Das Fruchtwasser, so liest er, gleicht in seiner Zusammensetzung dem Meerwasser, erdende Mütter tragen den Ozean in sich. Er betrachtet die Bäuche Schwangerer und stellt sich vor, wie die Babys darin tauchen. Er ist fest davon überzeugt, dass sie alles registrieren, was um sie herum vorgeht, wie die Delfine, die mit ihrem Sonar in absoluter Dunkelheit sehen, die damit sogar in die Körper anderer Lebewesen hineinschauen können. - Seite 41-42

Inhaltsangabe: 

Ein Mann sitzt in der Arztpraxis des Urologen, das Ziel der Untersuchung ist zu wissen, ob sein Wunsch nach einem Kind verwirklicht werden kann. Diese Szene bildet den Rahmen für David Bröderbauers klugen Roman, der gekonnt zwischen Kindheitserinnerungen und Gegenwart wechselt. Es geht um das Erwachsenwerden, um eine von Walfantasien verträumte Kindheit und das Aufwachsen neben einem Schweigevater, um die Beziehung zu Vera und die Unfähigkeit, dem Wunsch nach Vaterschaft Ausdruck zu verleihen. Aus dem kindlichen, der Strenge der Erwachsenen geschuldeten Luft-Anhalten wird Tauchen, und das Tauchen wird zur lebenslangen Leidenschaft. Und es gelingt, es kommt schlussendlich zur Begegnung mit dem Wal. 

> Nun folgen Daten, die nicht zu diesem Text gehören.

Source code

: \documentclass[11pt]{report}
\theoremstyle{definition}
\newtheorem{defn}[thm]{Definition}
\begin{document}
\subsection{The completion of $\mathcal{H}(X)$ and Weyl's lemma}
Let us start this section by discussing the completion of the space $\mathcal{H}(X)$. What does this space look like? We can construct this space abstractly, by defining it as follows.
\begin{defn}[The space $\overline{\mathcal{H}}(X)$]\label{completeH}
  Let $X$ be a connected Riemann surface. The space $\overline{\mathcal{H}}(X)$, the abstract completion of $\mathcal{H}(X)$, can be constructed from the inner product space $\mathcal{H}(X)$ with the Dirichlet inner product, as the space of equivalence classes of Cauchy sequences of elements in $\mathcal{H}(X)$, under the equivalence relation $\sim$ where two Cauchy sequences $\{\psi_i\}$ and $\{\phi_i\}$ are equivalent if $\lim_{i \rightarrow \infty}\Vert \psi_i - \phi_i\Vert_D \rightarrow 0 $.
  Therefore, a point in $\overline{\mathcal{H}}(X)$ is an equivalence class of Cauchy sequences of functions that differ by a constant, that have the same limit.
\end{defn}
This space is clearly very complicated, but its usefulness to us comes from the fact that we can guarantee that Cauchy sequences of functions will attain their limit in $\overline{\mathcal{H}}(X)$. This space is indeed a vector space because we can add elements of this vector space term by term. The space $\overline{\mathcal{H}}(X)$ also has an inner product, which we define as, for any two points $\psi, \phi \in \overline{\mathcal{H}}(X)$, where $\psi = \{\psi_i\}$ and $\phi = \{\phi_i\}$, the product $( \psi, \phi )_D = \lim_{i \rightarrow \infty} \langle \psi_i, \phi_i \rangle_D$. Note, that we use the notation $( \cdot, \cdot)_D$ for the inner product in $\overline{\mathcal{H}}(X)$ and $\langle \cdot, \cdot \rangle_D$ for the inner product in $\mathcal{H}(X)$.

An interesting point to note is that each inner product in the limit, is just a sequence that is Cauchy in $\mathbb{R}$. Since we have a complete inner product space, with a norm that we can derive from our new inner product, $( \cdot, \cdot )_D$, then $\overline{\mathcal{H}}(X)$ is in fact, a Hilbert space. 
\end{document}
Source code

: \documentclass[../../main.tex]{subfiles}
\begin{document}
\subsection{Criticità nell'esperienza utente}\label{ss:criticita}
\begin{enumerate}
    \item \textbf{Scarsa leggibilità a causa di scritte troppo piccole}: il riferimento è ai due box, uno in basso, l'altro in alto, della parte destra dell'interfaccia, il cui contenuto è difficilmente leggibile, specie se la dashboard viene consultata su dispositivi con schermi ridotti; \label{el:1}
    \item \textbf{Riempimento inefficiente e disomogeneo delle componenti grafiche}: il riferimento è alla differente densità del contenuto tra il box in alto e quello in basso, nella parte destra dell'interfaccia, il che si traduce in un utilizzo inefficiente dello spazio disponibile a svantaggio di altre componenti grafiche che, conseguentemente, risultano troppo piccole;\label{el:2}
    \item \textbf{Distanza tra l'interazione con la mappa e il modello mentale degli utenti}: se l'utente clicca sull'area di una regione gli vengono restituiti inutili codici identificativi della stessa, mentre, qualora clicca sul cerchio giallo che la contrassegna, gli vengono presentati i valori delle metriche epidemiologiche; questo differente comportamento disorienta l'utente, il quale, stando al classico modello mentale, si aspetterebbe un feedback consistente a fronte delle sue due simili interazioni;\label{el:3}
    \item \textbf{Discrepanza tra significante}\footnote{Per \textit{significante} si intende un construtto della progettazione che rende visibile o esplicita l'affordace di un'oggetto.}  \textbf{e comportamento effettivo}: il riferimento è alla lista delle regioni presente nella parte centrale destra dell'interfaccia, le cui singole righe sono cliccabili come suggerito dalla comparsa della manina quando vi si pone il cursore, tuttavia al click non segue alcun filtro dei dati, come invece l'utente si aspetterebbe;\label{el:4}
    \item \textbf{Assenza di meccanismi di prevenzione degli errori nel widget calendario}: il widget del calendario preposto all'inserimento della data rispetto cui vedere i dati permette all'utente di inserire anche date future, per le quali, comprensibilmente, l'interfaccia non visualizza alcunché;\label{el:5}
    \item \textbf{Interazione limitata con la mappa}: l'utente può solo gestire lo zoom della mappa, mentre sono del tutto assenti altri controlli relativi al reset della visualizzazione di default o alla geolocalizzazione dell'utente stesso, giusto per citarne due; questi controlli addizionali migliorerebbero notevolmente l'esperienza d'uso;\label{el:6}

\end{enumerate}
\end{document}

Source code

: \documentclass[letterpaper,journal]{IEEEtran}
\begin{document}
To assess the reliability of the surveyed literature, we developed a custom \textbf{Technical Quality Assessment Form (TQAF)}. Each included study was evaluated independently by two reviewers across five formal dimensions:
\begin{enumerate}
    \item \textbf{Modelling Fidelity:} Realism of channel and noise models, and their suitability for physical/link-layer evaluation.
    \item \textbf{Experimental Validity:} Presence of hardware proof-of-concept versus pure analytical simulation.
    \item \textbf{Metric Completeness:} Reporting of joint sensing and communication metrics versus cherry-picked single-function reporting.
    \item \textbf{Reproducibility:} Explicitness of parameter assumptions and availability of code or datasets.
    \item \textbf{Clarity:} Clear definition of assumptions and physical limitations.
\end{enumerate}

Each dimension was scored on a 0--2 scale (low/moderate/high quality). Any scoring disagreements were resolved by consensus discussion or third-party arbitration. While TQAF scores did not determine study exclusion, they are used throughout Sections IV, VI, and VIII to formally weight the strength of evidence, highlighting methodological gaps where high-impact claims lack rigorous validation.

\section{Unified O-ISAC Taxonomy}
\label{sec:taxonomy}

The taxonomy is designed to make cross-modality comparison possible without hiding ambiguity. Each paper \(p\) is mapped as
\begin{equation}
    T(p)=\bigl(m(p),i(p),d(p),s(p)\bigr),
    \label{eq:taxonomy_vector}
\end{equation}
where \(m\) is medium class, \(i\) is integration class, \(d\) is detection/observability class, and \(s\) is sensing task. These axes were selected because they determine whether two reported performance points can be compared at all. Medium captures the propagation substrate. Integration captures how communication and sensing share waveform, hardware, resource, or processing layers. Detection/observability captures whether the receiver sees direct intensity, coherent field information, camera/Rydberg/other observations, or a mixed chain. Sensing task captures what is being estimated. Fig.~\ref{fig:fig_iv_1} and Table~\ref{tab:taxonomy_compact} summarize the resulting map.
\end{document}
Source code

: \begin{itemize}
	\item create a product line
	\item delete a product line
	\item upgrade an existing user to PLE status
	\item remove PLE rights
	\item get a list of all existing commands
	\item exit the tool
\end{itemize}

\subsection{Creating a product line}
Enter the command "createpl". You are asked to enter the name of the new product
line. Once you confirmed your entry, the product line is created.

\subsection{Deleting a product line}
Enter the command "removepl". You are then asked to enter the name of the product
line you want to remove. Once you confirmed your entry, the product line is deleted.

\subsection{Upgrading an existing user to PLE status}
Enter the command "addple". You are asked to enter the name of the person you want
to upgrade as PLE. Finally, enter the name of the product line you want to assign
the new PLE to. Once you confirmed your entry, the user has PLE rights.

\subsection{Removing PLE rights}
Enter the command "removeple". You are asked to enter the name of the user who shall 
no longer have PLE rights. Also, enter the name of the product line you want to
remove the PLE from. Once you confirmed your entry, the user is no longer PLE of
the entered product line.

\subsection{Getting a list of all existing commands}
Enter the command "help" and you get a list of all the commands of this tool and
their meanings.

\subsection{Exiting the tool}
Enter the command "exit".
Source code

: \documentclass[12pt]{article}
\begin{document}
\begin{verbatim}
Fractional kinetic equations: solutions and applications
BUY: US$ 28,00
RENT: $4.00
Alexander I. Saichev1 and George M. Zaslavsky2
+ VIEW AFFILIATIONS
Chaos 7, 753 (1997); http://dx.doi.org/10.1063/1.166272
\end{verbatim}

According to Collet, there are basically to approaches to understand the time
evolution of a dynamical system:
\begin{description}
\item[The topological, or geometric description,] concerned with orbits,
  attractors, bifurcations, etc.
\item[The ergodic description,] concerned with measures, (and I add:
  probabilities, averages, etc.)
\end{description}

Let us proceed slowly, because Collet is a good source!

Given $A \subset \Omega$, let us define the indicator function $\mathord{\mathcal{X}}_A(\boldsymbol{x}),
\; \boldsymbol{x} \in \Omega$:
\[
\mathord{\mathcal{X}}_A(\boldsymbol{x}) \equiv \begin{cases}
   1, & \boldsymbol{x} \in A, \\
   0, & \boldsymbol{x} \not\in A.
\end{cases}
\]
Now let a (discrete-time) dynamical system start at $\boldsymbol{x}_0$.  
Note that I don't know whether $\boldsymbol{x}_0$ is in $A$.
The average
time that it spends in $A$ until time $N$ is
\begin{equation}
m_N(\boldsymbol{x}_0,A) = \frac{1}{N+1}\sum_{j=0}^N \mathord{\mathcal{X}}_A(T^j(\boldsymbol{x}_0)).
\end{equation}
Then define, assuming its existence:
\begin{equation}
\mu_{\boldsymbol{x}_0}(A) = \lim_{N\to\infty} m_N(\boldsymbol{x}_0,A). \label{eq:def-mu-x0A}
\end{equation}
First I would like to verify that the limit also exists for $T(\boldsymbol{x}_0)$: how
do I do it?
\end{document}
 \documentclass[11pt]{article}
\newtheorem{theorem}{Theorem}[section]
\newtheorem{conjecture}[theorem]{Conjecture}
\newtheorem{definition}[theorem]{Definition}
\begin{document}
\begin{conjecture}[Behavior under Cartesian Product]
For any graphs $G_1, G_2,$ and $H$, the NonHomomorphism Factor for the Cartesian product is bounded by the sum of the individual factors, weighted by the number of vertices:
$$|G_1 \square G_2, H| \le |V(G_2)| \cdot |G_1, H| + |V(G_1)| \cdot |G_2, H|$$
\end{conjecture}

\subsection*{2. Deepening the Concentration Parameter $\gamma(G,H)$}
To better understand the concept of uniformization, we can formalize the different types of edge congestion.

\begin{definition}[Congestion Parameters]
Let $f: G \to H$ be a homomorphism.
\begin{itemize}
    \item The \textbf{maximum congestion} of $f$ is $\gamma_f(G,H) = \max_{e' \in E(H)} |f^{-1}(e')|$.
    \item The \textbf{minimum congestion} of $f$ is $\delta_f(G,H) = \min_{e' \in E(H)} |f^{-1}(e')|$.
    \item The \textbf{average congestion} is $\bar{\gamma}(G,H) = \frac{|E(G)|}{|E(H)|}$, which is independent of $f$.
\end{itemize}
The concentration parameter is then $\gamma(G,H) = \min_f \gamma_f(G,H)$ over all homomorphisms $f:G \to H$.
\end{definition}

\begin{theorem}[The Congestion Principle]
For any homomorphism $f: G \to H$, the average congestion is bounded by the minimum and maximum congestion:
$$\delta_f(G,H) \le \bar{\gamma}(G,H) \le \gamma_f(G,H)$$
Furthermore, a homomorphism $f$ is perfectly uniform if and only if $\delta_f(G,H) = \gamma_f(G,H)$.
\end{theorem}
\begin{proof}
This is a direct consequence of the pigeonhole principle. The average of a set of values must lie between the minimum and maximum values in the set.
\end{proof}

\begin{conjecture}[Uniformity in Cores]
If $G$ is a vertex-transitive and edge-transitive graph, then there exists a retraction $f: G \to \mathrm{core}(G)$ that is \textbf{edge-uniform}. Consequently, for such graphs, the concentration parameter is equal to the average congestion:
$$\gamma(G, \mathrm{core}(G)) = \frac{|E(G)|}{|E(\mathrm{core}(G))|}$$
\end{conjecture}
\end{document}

Er ist davon überzeugt, dass einen die Begegnung mit einem Wal von Grund auf verändert, aber nur, wenn man ihm wirklich begegnet, von Auge zu Auge. Dass er selbst noch nie einen Wal gesehen hat, ist ein Problem. Eines Tages muss er einem echten Wal begegnen, das schwört er sich, und es wird der schönste Tag in seinem Leben sein. - Seite 48

Meine persönliche Meinung:

Wie ich auf dieses Buch aufmerksam wurde? Ich habe es irgendwo auf Instagram entdeckt und natürlich ist mir sofort das Cover ins Auge gefallen. Ein Wal bekommt bei mir immer ein zu Hause im Bücherregal, noch dazu, wenn der Klappentext mich ebenfalls gleich überzeugen kann. Bei diesem Buch war es so und ich habe es mir sofort gekauft. Nun habe ich es gelesen und es ist bereits mein erstes Highlight im Lesejahr 2021.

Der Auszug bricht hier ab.